Walter Robert Slingerland Jr., 80, passed away on Easter Sunday, March 23, 2008 in North Carolina. His passing culminated a long and difficult struggle with Alzheimer's.
Walter Robert Slingerland Sr. (brother of founder Henry Heanon "HH" Slingerland,) was responsible for the day-to-day operations of the Slingerland company in the early 1900s. Together with a third brother, Arthur James Slingerland, Walter and HH grew the Slingerland company into the world's largest producer of stringed instruments in the mid-1920s. The company claimed in that era to have over 1700 dealers. In the late 1920s Slingerland began drum production and by the early 1930s shifted their entire production from stringed instruments to percussion instruments.
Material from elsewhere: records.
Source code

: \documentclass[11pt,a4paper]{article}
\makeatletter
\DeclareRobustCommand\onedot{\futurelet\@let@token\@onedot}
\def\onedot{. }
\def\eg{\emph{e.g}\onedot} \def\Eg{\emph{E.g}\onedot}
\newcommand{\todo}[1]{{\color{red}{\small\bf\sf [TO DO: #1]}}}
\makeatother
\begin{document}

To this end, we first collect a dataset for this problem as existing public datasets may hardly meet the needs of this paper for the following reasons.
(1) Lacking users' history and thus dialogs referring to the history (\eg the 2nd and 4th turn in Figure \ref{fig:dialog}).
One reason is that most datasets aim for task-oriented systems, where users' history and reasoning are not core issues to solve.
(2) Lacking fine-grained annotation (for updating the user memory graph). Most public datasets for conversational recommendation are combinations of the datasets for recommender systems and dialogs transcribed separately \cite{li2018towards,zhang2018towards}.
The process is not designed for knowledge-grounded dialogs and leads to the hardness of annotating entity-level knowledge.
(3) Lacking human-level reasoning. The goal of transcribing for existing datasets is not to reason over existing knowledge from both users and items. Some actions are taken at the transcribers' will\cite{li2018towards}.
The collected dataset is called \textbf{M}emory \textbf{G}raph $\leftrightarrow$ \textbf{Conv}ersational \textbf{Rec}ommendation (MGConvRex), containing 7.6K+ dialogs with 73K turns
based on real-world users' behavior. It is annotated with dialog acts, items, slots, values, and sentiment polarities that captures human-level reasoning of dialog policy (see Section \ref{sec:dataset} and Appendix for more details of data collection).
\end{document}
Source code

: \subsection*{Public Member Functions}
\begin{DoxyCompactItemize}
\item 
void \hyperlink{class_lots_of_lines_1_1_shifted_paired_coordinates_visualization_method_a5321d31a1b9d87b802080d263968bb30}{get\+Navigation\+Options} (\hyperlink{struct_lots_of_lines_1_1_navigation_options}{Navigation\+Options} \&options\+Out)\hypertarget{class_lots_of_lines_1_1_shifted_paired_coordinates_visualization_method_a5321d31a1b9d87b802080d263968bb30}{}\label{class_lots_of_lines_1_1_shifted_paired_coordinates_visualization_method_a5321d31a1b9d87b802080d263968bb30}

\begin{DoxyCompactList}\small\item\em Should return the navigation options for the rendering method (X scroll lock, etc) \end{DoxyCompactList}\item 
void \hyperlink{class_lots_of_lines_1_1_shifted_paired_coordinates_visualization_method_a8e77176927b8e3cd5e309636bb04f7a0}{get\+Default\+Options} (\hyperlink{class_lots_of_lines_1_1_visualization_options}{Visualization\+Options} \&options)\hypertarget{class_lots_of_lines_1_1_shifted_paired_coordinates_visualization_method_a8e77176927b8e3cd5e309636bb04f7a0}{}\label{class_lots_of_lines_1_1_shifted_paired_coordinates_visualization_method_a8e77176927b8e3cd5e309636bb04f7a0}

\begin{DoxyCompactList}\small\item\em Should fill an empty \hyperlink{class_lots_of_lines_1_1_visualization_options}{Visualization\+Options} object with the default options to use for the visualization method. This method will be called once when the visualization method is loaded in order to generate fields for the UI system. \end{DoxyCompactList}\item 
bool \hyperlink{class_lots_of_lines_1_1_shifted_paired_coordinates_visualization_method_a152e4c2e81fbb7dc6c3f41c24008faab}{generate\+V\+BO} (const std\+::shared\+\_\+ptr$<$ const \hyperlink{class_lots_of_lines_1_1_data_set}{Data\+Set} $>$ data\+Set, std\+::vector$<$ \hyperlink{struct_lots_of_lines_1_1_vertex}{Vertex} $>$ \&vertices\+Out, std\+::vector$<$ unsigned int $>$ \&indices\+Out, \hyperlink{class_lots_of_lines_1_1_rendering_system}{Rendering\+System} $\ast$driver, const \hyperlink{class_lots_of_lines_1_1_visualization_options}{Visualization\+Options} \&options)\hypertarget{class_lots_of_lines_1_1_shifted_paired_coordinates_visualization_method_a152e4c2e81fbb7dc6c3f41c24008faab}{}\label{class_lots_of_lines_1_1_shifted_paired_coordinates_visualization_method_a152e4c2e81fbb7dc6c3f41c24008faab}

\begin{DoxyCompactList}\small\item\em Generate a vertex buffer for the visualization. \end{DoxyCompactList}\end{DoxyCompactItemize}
Walter Robert Slingerland Jr. did not play an active role in the history of the Slingerland Drum Company, but grew up with a keen interest in drumming and the family legacy. He played with two drum & bugle corps; Roosevelt Military Academy and Rogers Park, Illinois. He frequently accompanied his father to work at the Slingerland drum factory where he met many of Slingerland's famous endorsers. He played well enough to sit in with the Gene Krupa orchestra at the Panther Room in Chicago. The Slingerland family terminated it's interest in the company in 1970 when H.H. Slingerland Jr. ("Bud,") sold the firm. Walter Robert Jr. continued to closely monitor the firm's fortunes. When Gibson USA began producing Slingerland drums in Nashville in 1995, Walter Robert Jr. visited the facility for a firsthand look at the new operation. He served as a consultant to the publisher of the company history (The Slingerland Book) in 1996.
Walter Robert Slingerland Jr. is survived by his wife of 56 years, Helen, daughters Mary Helen and Lisa, their husbands and children.